(Data extract begins)
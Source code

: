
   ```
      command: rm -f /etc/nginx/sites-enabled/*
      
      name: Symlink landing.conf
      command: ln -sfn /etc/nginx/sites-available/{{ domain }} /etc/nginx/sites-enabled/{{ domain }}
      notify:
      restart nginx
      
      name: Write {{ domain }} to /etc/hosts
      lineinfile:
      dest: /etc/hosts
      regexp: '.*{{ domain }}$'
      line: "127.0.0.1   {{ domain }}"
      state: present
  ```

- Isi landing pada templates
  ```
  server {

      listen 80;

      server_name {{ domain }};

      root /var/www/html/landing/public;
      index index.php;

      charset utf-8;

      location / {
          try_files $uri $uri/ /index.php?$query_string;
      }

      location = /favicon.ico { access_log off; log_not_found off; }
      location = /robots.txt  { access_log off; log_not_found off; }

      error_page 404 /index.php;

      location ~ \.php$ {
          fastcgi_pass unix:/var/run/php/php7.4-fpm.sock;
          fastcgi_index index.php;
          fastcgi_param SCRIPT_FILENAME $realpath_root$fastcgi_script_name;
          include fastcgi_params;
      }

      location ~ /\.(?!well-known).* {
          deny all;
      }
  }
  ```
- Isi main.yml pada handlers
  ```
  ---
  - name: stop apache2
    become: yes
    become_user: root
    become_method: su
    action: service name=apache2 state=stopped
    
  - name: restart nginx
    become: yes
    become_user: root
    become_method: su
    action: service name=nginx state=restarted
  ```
(Data extract ends)
▸ Assignment: Reproduce every line of the records containing the string "index".

▸ Written answer:
      index index.php;
          try_files $uri $uri/ /index.php?$query_string;
      error_page 404 /index.php;
          fastcgi_index index.php;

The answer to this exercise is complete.